Business commercials are vital for sales no matter whether national or international. Even though the proportion of using advertising in New Zealand is small, it is still considered one control variable that could affect firm market value. Approximately 37% of the selected firms are diversified across different industrial segments, which is much smaller than the ratio in the U.S9. The target dataset is divided into two groups, which are presented by Panel B with foreign sales and Panel C without foreign sales. 46% of the selected firms have foreign sales, which have a higher mean value of FCDs dummy than firms without foreign sales. It implies that firms with foreign sales more actively use currency derivatives to hedge their risk exposure. The mean value of Tobin’s Q from Panel B and Panel C are nearly the same, while firms with foreign sales hedge more actively than others. But standard deviation of Q from Panel B is slightly higher than Q from Panel C.

3.1. Control Variables

In order to test the association between hedging with FCDs and market value of a firm, effect of all other variables that could possibly affect firm market value (Q) must be eliminated. In the following section, variables that are controlled in the multivariate tests are described with reasonable theoretical support.

Size: Large firms always launch a larger amount of initial investment for any project they implement compared with small firms that expose themselves to a higher scale of cost if the proposed project fails. Thereby, large firms are more likely to hedge proactively. Meanwhile, larger firms benefit from both economic of scale and economic of scope, which give them more credit on project success compared with their small size competitors. Pletzman (1977) provides arguments for the fact that size does lead to higher efficiency. Mueller (1987) similarly proclaims that, in the U.S., lager firms have higher reported accounting profits. The total assets spread of the sample dataset is large. Log of total assets is used to reduce this large spread and to reduce the size effect.

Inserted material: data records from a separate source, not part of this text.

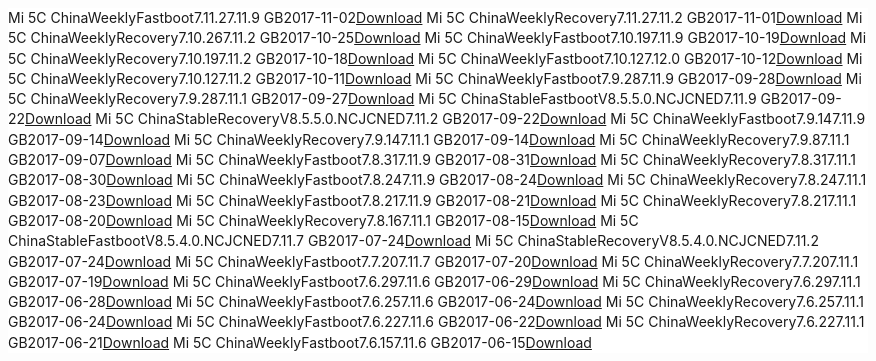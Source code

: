 <tr><td>Mi 5C China</td><td>Weekly</td><td>Fastboot</td><td>7.11.2</td><td>7.1</td><td>1.9 GB</td><td>2017-11-02</td><td><a href="/miui/meri/weekly/7.11.2/">Download</a></td></tr>
<tr><td>Mi 5C China</td><td>Weekly</td><td>Recovery</td><td>7.11.2</td><td>7.1</td><td>1.2 GB</td><td>2017-11-01</td><td><a href="/miui/meri/weekly/7.11.2/">Download</a></td></tr>
<tr><td>Mi 5C China</td><td>Weekly</td><td>Recovery</td><td>7.10.26</td><td>7.1</td><td>1.2 GB</td><td>2017-10-25</td><td><a href="/miui/meri/weekly/7.10.26/">Download</a></td></tr>
<tr><td>Mi 5C China</td><td>Weekly</td><td>Fastboot</td><td>7.10.19</td><td>7.1</td><td>1.9 GB</td><td>2017-10-19</td><td><a href="/miui/meri/weekly/7.10.19/">Download</a></td></tr>
<tr><td>Mi 5C China</td><td>Weekly</td><td>Recovery</td><td>7.10.19</td><td>7.1</td><td>1.2 GB</td><td>2017-10-18</td><td><a href="/miui/meri/weekly/7.10.19/">Download</a></td></tr>
<tr><td>Mi 5C China</td><td>Weekly</td><td>Fastboot</td><td>7.10.12</td><td>7.1</td><td>2.0 GB</td><td>2017-10-12</td><td><a href="/miui/meri/weekly/7.10.12/">Download</a></td></tr>
<tr><td>Mi 5C China</td><td>Weekly</td><td>Recovery</td><td>7.10.12</td><td>7.1</td><td>1.2 GB</td><td>2017-10-11</td><td><a href="/miui/meri/weekly/7.10.12/">Download</a></td></tr>
<tr><td>Mi 5C China</td><td>Weekly</td><td>Fastboot</td><td>7.9.28</td><td>7.1</td><td>1.9 GB</td><td>2017-09-28</td><td><a href="/miui/meri/weekly/7.9.28/">Download</a></td></tr>
<tr><td>Mi 5C China</td><td>Weekly</td><td>Recovery</td><td>7.9.28</td><td>7.1</td><td>1.1 GB</td><td>2017-09-27</td><td><a href="/miui/meri/weekly/7.9.28/">Download</a></td></tr>
<tr><td>Mi 5C China</td><td>Stable</td><td>Fastboot</td><td>V8.5.5.0.NCJCNED</td><td>7.1</td><td>1.9 GB</td><td>2017-09-22</td><td><a href="/miui/meri/stable/V8.5.5.0.NCJCNED/">Download</a></td></tr>
<tr><td>Mi 5C China</td><td>Stable</td><td>Recovery</td><td>V8.5.5.0.NCJCNED</td><td>7.1</td><td>1.2 GB</td><td>2017-09-22</td><td><a href="/miui/meri/stable/V8.5.5.0.NCJCNED/">Download</a></td></tr>
<tr><td>Mi 5C China</td><td>Weekly</td><td>Fastboot</td><td>7.9.14</td><td>7.1</td><td>1.9 GB</td><td>2017-09-14</td><td><a href="/miui/meri/weekly/7.9.14/">Download</a></td></tr>
<tr><td>Mi 5C China</td><td>Weekly</td><td>Recovery</td><td>7.9.14</td><td>7.1</td><td>1.1 GB</td><td>2017-09-14</td><td><a href="/miui/meri/weekly/7.9.14/">Download</a></td></tr>
<tr><td>Mi 5C China</td><td>Weekly</td><td>Recovery</td><td>7.9.8</td><td>7.1</td><td>1.1 GB</td><td>2017-09-07</td><td><a href="/miui/meri/weekly/7.9.8/">Download</a></td></tr>
<tr><td>Mi 5C China</td><td>Weekly</td><td>Fastboot</td><td>7.8.31</td><td>7.1</td><td>1.9 GB</td><td>2017-08-31</td><td><a href="/miui/meri/weekly/7.8.31/">Download</a></td></tr>
<tr><td>Mi 5C China</td><td>Weekly</td><td>Recovery</td><td>7.8.31</td><td>7.1</td><td>1.1 GB</td><td>2017-08-30</td><td><a href="/miui/meri/weekly/7.8.31/">Download</a></td></tr>
<tr><td>Mi 5C China</td><td>Weekly</td><td>Fastboot</td><td>7.8.24</td><td>7.1</td><td>1.9 GB</td><td>2017-08-24</td><td><a href="/miui/meri/weekly/7.8.24/">Download</a></td></tr>
<tr><td>Mi 5C China</td><td>Weekly</td><td>Recovery</td><td>7.8.24</td><td>7.1</td><td>1.1 GB</td><td>2017-08-23</td><td><a href="/miui/meri/weekly/7.8.24/">Download</a></td></tr>
<tr><td>Mi 5C China</td><td>Weekly</td><td>Fastboot</td><td>7.8.21</td><td>7.1</td><td>1.9 GB</td><td>2017-08-21</td><td><a href="/miui/meri/weekly/7.8.21/">Download</a></td></tr>
<tr><td>Mi 5C China</td><td>Weekly</td><td>Recovery</td><td>7.8.21</td><td>7.1</td><td>1.1 GB</td><td>2017-08-20</td><td><a href="/miui/meri/weekly/7.8.21/">Download</a></td></tr>
<tr><td>Mi 5C China</td><td>Weekly</td><td>Recovery</td><td>7.8.16</td><td>7.1</td><td>1.1 GB</td><td>2017-08-15</td><td><a href="/miui/meri/weekly/7.8.16/">Download</a></td></tr>
<tr><td>Mi 5C China</td><td>Stable</td><td>Fastboot</td><td>V8.5.4.0.NCJCNED</td><td>7.1</td><td>1.7 GB</td><td>2017-07-24</td><td><a href="/miui/meri/stable/V8.5.4.0.NCJCNED/">Download</a></td></tr>
<tr><td>Mi 5C China</td><td>Stable</td><td>Recovery</td><td>V8.5.4.0.NCJCNED</td><td>7.1</td><td>1.2 GB</td><td>2017-07-24</td><td><a href="/miui/meri/stable/V8.5.4.0.NCJCNED/">Download</a></td></tr>
<tr><td>Mi 5C China</td><td>Weekly</td><td>Fastboot</td><td>7.7.20</td><td>7.1</td><td>1.7 GB</td><td>2017-07-20</td><td><a href="/miui/meri/weekly/7.7.20/">Download</a></td></tr>
<tr><td>Mi 5C China</td><td>Weekly</td><td>Recovery</td><td>7.7.20</td><td>7.1</td><td>1.1 GB</td><td>2017-07-19</td><td><a href="/miui/meri/weekly/7.7.20/">Download</a></td></tr>
<tr><td>Mi 5C China</td><td>Weekly</td><td>Fastboot</td><td>7.6.29</td><td>7.1</td><td>1.6 GB</td><td>2017-06-29</td><td><a href="/miui/meri/weekly/7.6.29/">Download</a></td></tr>
<tr><td>Mi 5C China</td><td>Weekly</td><td>Recovery</td><td>7.6.29</td><td>7.1</td><td>1.1 GB</td><td>2017-06-28</td><td><a href="/miui/meri/weekly/7.6.29/">Download</a></td></tr>
<tr><td>Mi 5C China</td><td>Weekly</td><td>Fastboot</td><td>7.6.25</td><td>7.1</td><td>1.6 GB</td><td>2017-06-24</td><td><a href="/miui/meri/weekly/7.6.25/">Download</a></td></tr>
<tr><td>Mi 5C China</td><td>Weekly</td><td>Recovery</td><td>7.6.25</td><td>7.1</td><td>1.1 GB</td><td>2017-06-24</td><td><a href="/miui/meri/weekly/7.6.25/">Download</a></td></tr>
<tr><td>Mi 5C China</td><td>Weekly</td><td>Fastboot</td><td>7.6.22</td><td>7.1</td><td>1.6 GB</td><td>2017-06-22</td><td><a href="/miui/meri/weekly/7.6.22/">Download</a></td></tr>
<tr><td>Mi 5C China</td><td>Weekly</td><td>Recovery</td><td>7.6.22</td><td>7.1</td><td>1.1 GB</td><td>2017-06-21</td><td><a href="/miui/meri/weekly/7.6.22/">Download</a></td></tr>
<tr><td>Mi 5C China</td><td>Weekly</td><td>Fastboot</td><td>7.6.15</td><td>7.1</td><td>1.6 GB</td><td>2017-06-15</td><td><a href="/miui/meri/weekly/7.6.15/">Download</a></td></tr>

Profitability: Firms’ ability to generate profit is one of the most important considerations when investors are making their investment decision. Risk-averse investors would prefer to pay more for profitable firms than firms with operating loss. Therefore, firms that are more profitable will have higher Q. Using ratios is one effective way to control the magnitude of firms’ profitability. Thus, the ratio of return on assets is used, which is represented by the net income after tax and dividend divided by the average of total assets.

Investment Growth: There are three control variables that fall under this investment growth section. Myers (1977), Smith and Vatts (1992) and Froot, Scharttein and Stein (1993), argue from a different angle. That firms’ future investment opportunities are one of the major determinants of firms’ value. Geczy, Minton and Schrand (1997) provide empirical evidence that hedgers have a better chance of bigger investment opportunities. Thus, controlling firms’ investment growth is necessary. According to Yermack (1996) and Servaes (1996), the ratio of capital expenditures over total sales is used as one variable to control investment growth effect. Morck and Yeung (1991) use R & D expenditure as a proxy for investment growth. R & D creates great potential for firms’ future growth, but how much a firm will spend on R & D is largely dependent on its industry orientation and firm size. To overcome this effect, the ratio of R & D expenditure over total assets is used as the second control variable here. Additionally, similar to Morck and Yeung (1991), the ratio of advertising expense to total sales is used as the third control variable, since it is considered to be a proxy for customer goodwill. However, there is potential bias in using this variable. A number of firms did not disclose their advertising expense separately. Take Telecom and Briscoe for example, their commercials are played on TV nearly every night and households constantly receive their promotional flyers. Both firms did not separately report their advertising expenses. The effect of advertising on firms’ future investment growth cannot be ignored. Thus, this particular control variable is still used in the multivariate tests, but with extra caution.

Industry Diversification: Williamson (1970) and Lewellen (1971) argue that industrial diversification creates value for firms. In contrast, Jensen (1986) suggests that there is adverse effect of industry diversification to firm value because of the agency problems between management and shareholders. Lang and Stulz (1994), Berger and Ofek (1995) and Servaes (1996) even provide empirical results on this negative effect of industry diversification on firms’ value. A dummy variable is used to control this industry diversification effect. It equals I if the firm operates in multi-industry segments and equals 0 if the firm only operates in one industry segment.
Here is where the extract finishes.